Online uncovering, also called doxing, is the practice of revealing private information about an individual or organization gathered from online sources. Methods include searching public databases, social media and email accounts, and hacking. When done by private individuals it is a form vigilantism. It can also be used by law enforcement departments. For example, it helped the Hong Kong Police Force to investigate the background information of suspects. Driven by the prevalence of the internet and online forums such as the Golden Forum, online uncovering has become a social phenomenon in Hong Kong. It is used to shame, harass, and tarnish of reputation of the victims.

Details
Online uncovering is a kind of cyber bullying. With online uncovering, the personal information, like the occupation, family members, home address, and telephone numbers, of the victims will be disclosed without any permission, which causes a great nuisance to them. People may spread out one's information to humiliate one, make one ashamed and infringe on one's privacy. Also, people tend to share videos of people's misconduct in public to the Internet, stirring up discussions and debates, also online uncovering of the people in the videos.

Examples

Method Used
There are various uncovering methods. Most cases are attributed to the victims’ mismanagement of personal information online.

Search Engine
Hackers will utilize engines such as Google to uncover the personal information through blogs, social networking websites or forums.

Software cracker
Hackers will uncover the IP address of the targeted person through interception software. They can also uncover personal information by discovering the Internet Services Provider of the IP address.
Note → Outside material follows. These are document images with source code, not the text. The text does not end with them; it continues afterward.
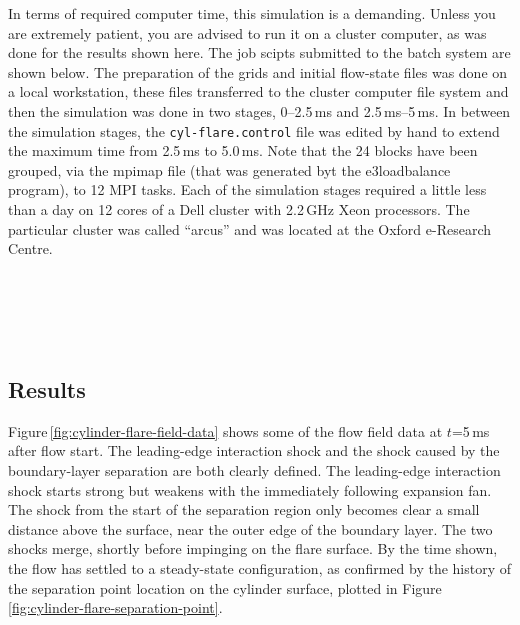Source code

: \medskip
In terms of required computer time, this simulation is a demanding.
Unless you are extremely patient, you are advised to run it on a cluster computer,
as was done for the results shown here.
The job scipts submitted to the batch system are shown below.
The preparation of the grids and initial flow-state files was done on a local workstation, 
these files transferred to the cluster computer file system and 
then the simulation was done in two stages, 
0--2.5\,ms and 2.5\,ms--5\,ms.
In between the simulation stages, the \texttt{cyl-flare.control} file was edited by hand
to extend the maximum time from 2.5\,ms to 5.0\,ms.
Note that the 24 blocks have been grouped, via the mpimap file 
(that was generated byt the e3loadbalance program), to 12 MPI tasks.
Each of the simulation stages required a little less than a day on 12 cores of a Dell cluster 
with 2.2\,GHz Xeon processors.
The particular cluster was called ``arcus'' and was located at the Oxford e-Research Centre.

\noindent
\topbar
{}
\bottombar\\
\topbar
{}
\bottombar\\
\topbar

\bottombar\\

\subsection{Results}
%
Figure\,\ref{fig:cylinder-flare-field-data} shows some of the flow field data at $t$=5\,ms after flow start.
The leading-edge interaction shock and the shock caused by the boundary-layer separation
are both clearly defined.
The leading-edge interaction shock starts strong but weakens with the immediately following expansion fan.
The shock from the start of the separation region only becomes clear a small distance above the surface,
near the outer edge of the boundary layer.
The two shocks merge, shortly before impinging on the flare surface.
By the time shown, the flow has settled to a steady-state configuration,
as confirmed by the history of the separation point location on the cylinder surface,
plotted in Figure\,\ref{fig:cylinder-flare-separation-point}.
Installing spyware and virus to the computer could misappropriate personal information either easily.

Social Engineering
Social Engineering means hackers tempt the target to disclose personal information via multiple approaches. They may also collect and gather information from the cyber friends of the target. Such actions may likely breach the law.

Forum
Some HK online forums such as Golden Forum have set the (Betray Friends page) to encourage netizens to post the photos of their fellows. But information disclosure is forbidden.

Impacts on Victims

Positive side
Most of the victims in online uncovering were doing something inappropriate, from maltreating animals to impolite actions. Through online uncovering, victims’ inappropriate actions would be pointed out. They would realize they were doing something wrong and make apologies or follow up actions. Just take the case of maltreating cat last year as an example. A student from City University maltreated his cat in hall and a picture was taken and posted on social networks. After the online uncovering, he made apology and promised maltreatments would not happen again.

Negative side
After online uncovering, victims’ personal information would be found out and circulated on the internet; such as, telephone number, address and photos. They would be annoyed by nonstop phone calls or even recognized by others on the street and criticized them. These all made them face a high pressure and some even suffer from mental illness, the case of material girl $500 was one of the examples.